Sunday, 28 December 2025

That Complicated Guy / 複雑な彼 / Fukuzatsu no kare (aka ‘A Complicated Man’,1966)

Obscure Japanese Film #238

Jiro Tamiya

This Daiei production stars Jiro Tamiya as Joji Miyagi, who works as a flight attendant for a Japanese airline. One day, en route to San Francisco, he attracts the attention of a passenger, Saeko (Mariko Taka), the daughter of a banker. Saeko asks around about him and discovers that he has an unusual history, having apparently flitted from one random job to another. Although he also has a reputation as a ladies’ man, she is not put off and manages to engineer another meeting. A passionate love affair begins, but is there a darker side to his strange past?


SPOILER BELOW


Mariko Taka


Based on one of those novels by Yukio Mishima which he knocked out for women’s magazines between more serious efforts, it was faithfully adapted for the screen by the not-especially-distinguished Kimiyuki Hasegawa.

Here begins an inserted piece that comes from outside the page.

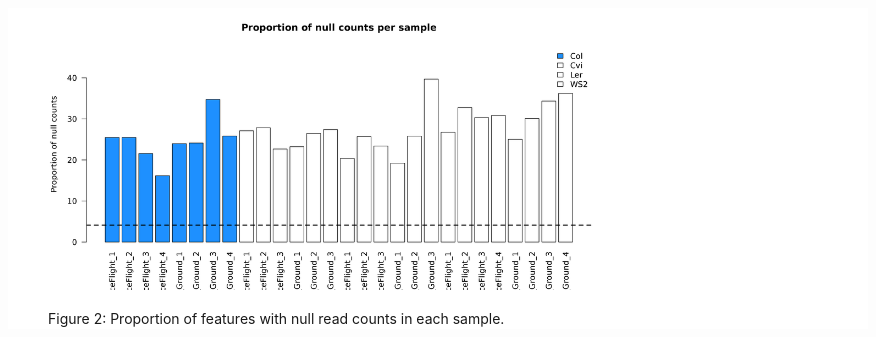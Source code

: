 <figure><img src=".gitbook/assets/image (1) (1).png" alt="" width="563"><figcaption><p>Figure 2: Proportion of features with null read counts in each sample.</p></figcaption></figure>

Mishima had actually based his protagonist very closely on a friend of his, Joji Abe (1937-2019), a yakuza who had worked for Japan Air Lines in the early 1960s before his background came to light and he was forced to leave. Abe later served time in prison before finally quitting the yakuza in 1981, subsequently becoming a writer himself and even acting in a few films. According to Persona: A Biography of Yukio Mishima by Naoki Inose and Hiroaki Sato,


Mishima had become acquainted with Abe around 1953 when Abe, a member of the yakuza group Ando Gumi [yakuza-turned -actor Noboru Ando’s gang], was working as a bouncer at a gay bar. It was largely because he was impressed by Abe’s handling of a drunken gaijin that Mishima took up boxing when he thought he was ready. He decided he was unfit for the sport and gave it up after about a year, but he kept in touch with Abe.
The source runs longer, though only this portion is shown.